NZD/USD kick-starts November’s trading within a seven-day-old trading range, taking rounds to 0.7150 during early Monday morning in Asia. The kiwi pair printed a three consecutive weekly upside at the latest, not to forget posting the biggest monthly gain of 2021. However, Friday was a spoiler with the biggest daily losses amid fresh fears concerning the coronavirus and reflation, not to forget month-end positioning.
With the US Employment Cost Index and Core PCE Inflation numbers giving additional reasons for the Fed to announce tapering, the US Dollar Index (DXY) portrayed the heaviest daily gains since June 16. The inflation fears earlier got a push from Fed Chair Jerome Powell’s speech where he dumped statements terming them as ‘transitory’.

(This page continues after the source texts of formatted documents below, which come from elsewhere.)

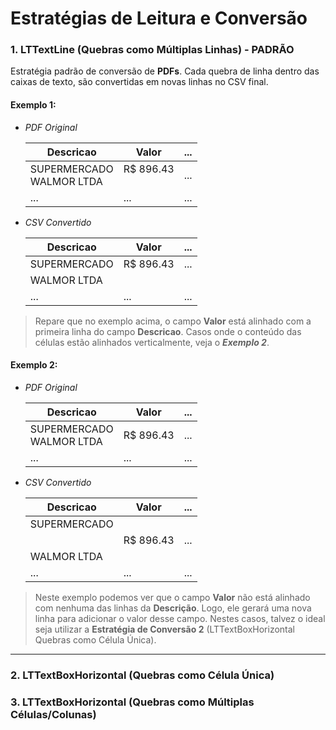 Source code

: # Estratégias de Leitura e Conversão 

### 1. LTTextLine (Quebras como Múltiplas Linhas) - PADRÃO

Estratégia padrão de conversão de **PDFs**. Cada quebra de linha dentro das caixas de texto, são convertidas em novas linhas no CSV final.

#### Exemplo 1:

* *PDF Original*

    | Descricao                   	| Valor         	| ... 	|
    |-----------------------------	|---------------	|-----	|
    | SUPERMERCADO<br>WALMOR LTDA 	| R$ 896.43<br><br>	| ... 	|
    | ...                         	| ...           	| ... 	|

* *CSV Convertido*

    | Descricao                   	| Valor     	| ... 	|
    |-----------------------------	|-----------	|-----	|
    | SUPERMERCADO               	| R$ 896.43 	| ... 	|
    | WALMOR LTDA                	|           	|    	|
    | ...                         	| ...       	| ... 	|

> Repare que no exemplo acima, o campo **Valor** está alinhado com a primeira linha do campo **Descricao**. Casos onde o conteúdo das células estão alinhados verticalmente, veja o ***Exemplo 2***.

#### Exemplo 2:

* *PDF Original*

    | Descricao                   	| Valor         	| ... 	|
    |-----------------------------	|---------------	|-----	|
    | SUPERMERCADO<br>WALMOR LTDA 	| R$ 896.43     	| ... 	|
    | ...                         	| ...           	| ... 	|

* *CSV Convertido*

    | Descricao                   	| Valor     	| ... 	|
    |-----------------------------	|-----------	|-----	|
    | SUPERMERCADO                	|           	|    	|
    |                           	| R$ 896.43 	| ... 	|
    | WALMOR LTDA                	|           	|    	|
    | ...                         	| ...       	| ... 	|

> Neste exemplo podemos ver que o campo **Valor** não está alinhado com nenhuma das linhas da **Descrição**. Logo, ele gerará uma nova linha para adicionar o valor desse campo. Nestes casos, talvez o ideal seja utilizar a **Estratégia de Conversão 2** (LTTextBoxHorizontal Quebras como Célula Única).

--- 

### 2. LTTextBoxHorizontal (Quebras como Célula Única)

### 3. LTTextBoxHorizontal (Quebras como Múltiplas Células/Colunas)
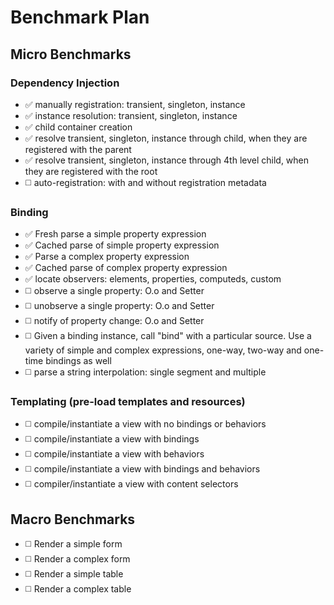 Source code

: # Benchmark Plan

## Micro Benchmarks

### Dependency Injection

* :white_check_mark: manually registration: transient, singleton, instance
* :white_check_mark: instance resolution: transient, singleton, instance
* :white_check_mark: child container creation
* :white_check_mark: resolve transient, singleton, instance through child, when they are registered with the parent
* :white_check_mark: resolve transient, singleton, instance through 4th level child, when they are registered with the root
* :white_medium_square: auto-registration: with and without registration metadata

### Binding

* :white_check_mark: Fresh parse a simple property expression
* :white_check_mark: Cached parse of simple property expression
* :white_check_mark: Parse a complex property expression
* :white_check_mark: Cached parse of complex property expression
* :white_check_mark: locate observers: elements, properties, computeds, custom
* :white_medium_square: observe a single property: O.o and Setter
* :white_medium_square: unobserve a single property: O.o and Setter
* :white_medium_square: notify of property change: O.o and Setter
* :white_medium_square: Given a binding instance, call "bind" with a particular source. Use a variety of simple and complex expressions, one-way, two-way and one-time bindings as well
* :white_medium_square: parse a string interpolation: single segment and multiple

### Templating (pre-load templates and resources)

* :white_medium_square: compile/instantiate a view with no bindings or behaviors
* :white_medium_square: compile/instantiate a view with bindings
* :white_medium_square: compile/instantiate a view with behaviors
* :white_medium_square: compile/instantiate a view with bindings and behaviors
* :white_medium_square: compiler/instantiate a view with content selectors

## Macro Benchmarks

* :white_medium_square: Render a simple form
* :white_medium_square: Render a complex form
* :white_medium_square: Render a simple table
* :white_medium_square: Render a complex table
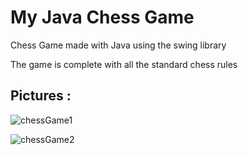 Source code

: # My Java Chess Game

Chess Game made with Java using the swing library 

The game is complete with all the standard chess rules 

## Pictures :

![chessGame1](chessGameJava/chessGame1.png)

![chessGame2](chessGameJava/chessGame2.png)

On a different page, the greenback strength could also be linked to the hopes of US stimulus as President Joe Biden remains ready to do push Senators for a deal on the much-awaited infrastructure spending this week.
Other than the US catalysts, recently rising COVID-19 numbers in New Zealand (NZ) also challenge NZD/USD bulls. As per the latest comments from NZ PM Jacinda Ardern, quoted by NZ Herald, “Daily Covid cases could peak at 200 in November.” The Pacific nation witnessed record daily covid cases of 160 on Saturday, per the news. “Cabinet will review alert level settings in Auckland and Waikato today, with both regions eyeing a move out of strict lockdown restrictions,” add NZ Herald.
Additionally, China’s official PMIs for October also exert an additional burden on the NZD/USD prices with the headlines NBS Manufacturing unexpectedly dropping to 49.2 in October from 49.6 booked in September, versus 49.7 forecast. Further, the Non-Manufacturing PMI fell to 52.4 in the reported month from September’s reading of 53.2 and against the expectations of 52.9.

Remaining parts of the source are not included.